Between Wednesday’s nods to trans rights and Thursday’s competitive showing by an electable, openly gay candidate in Mayor Pete Buttigieg, the crowded kickoff to the 2020 debate cycle brought more LGBTQ+ content we’ve ever seen. And it seems increasingly necessary that any viable Democratic contender eventually does roll out a concrete plan for expanding LGBTQ+ equality. HRC National Press Secretary for Campaigns Lucas Acosta said the debates reflected the growing power of the LGBTQ+ vote.
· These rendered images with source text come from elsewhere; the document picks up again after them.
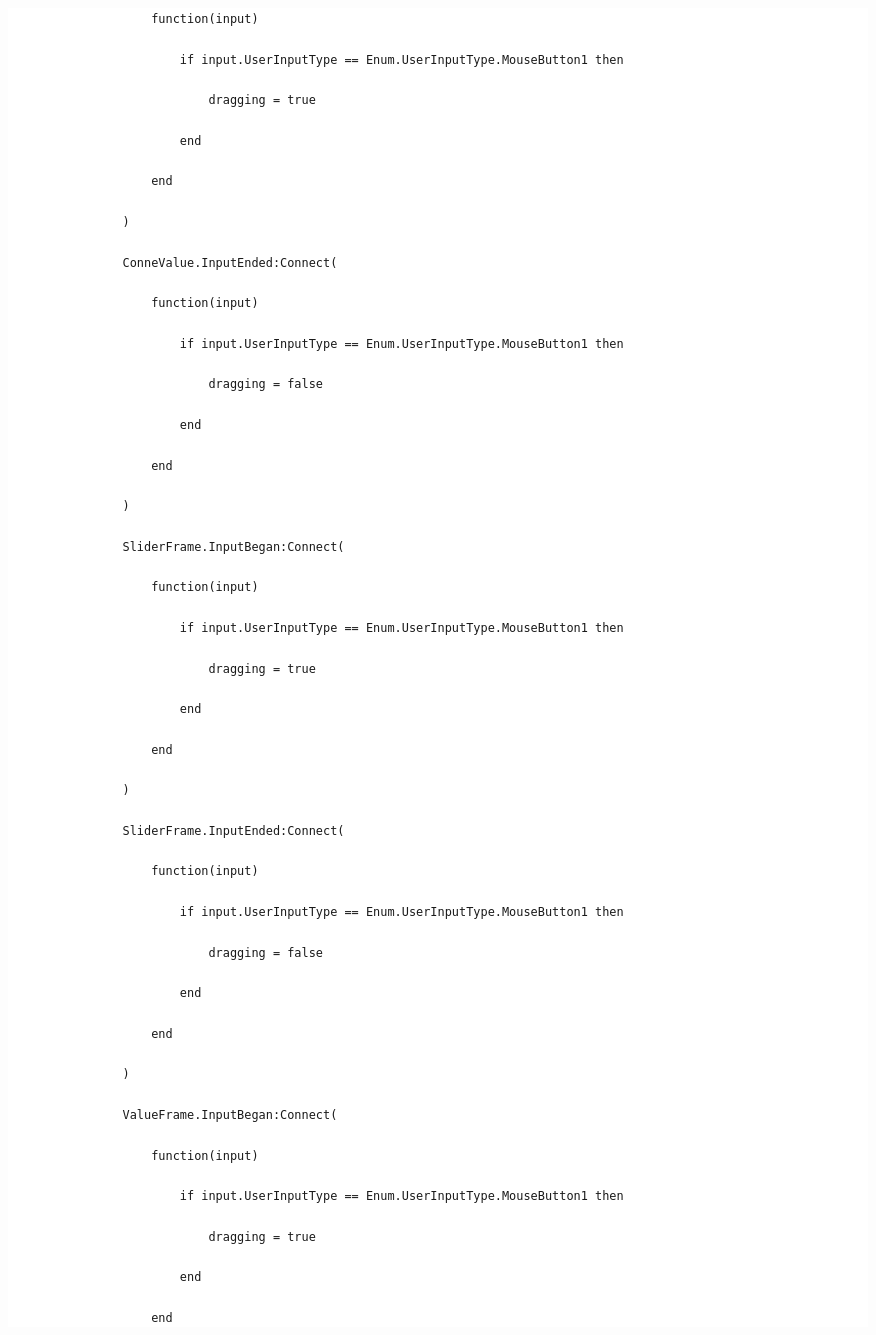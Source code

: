 						function(input)

							if input.UserInputType == Enum.UserInputType.MouseButton1 then

								dragging = true

							end

						end

					)

					ConneValue.InputEnded:Connect(

						function(input)

							if input.UserInputType == Enum.UserInputType.MouseButton1 then

								dragging = false

							end

						end

					)

					SliderFrame.InputBegan:Connect(

						function(input)

							if input.UserInputType == Enum.UserInputType.MouseButton1 then

								dragging = true

							end

						end

					)

					SliderFrame.InputEnded:Connect(

						function(input)

							if input.UserInputType == Enum.UserInputType.MouseButton1 then

								dragging = false

							end

						end

					)

					ValueFrame.InputBegan:Connect(

						function(input)

							if input.UserInputType == Enum.UserInputType.MouseButton1 then

								dragging = true

							end

						end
“From touting the Equality Act to highlighting the epidemic of violence facing the Black trans women, candidates made it clear that LGBTQ+ voters are crucial in the path to the Democratic nomination,” Acosta told MTV News. “We look forward to continuing to discuss the issues affecting LGBTQ+ people and how we can make our country more fair and more equal for everyone, regardless of who they are or who they love.”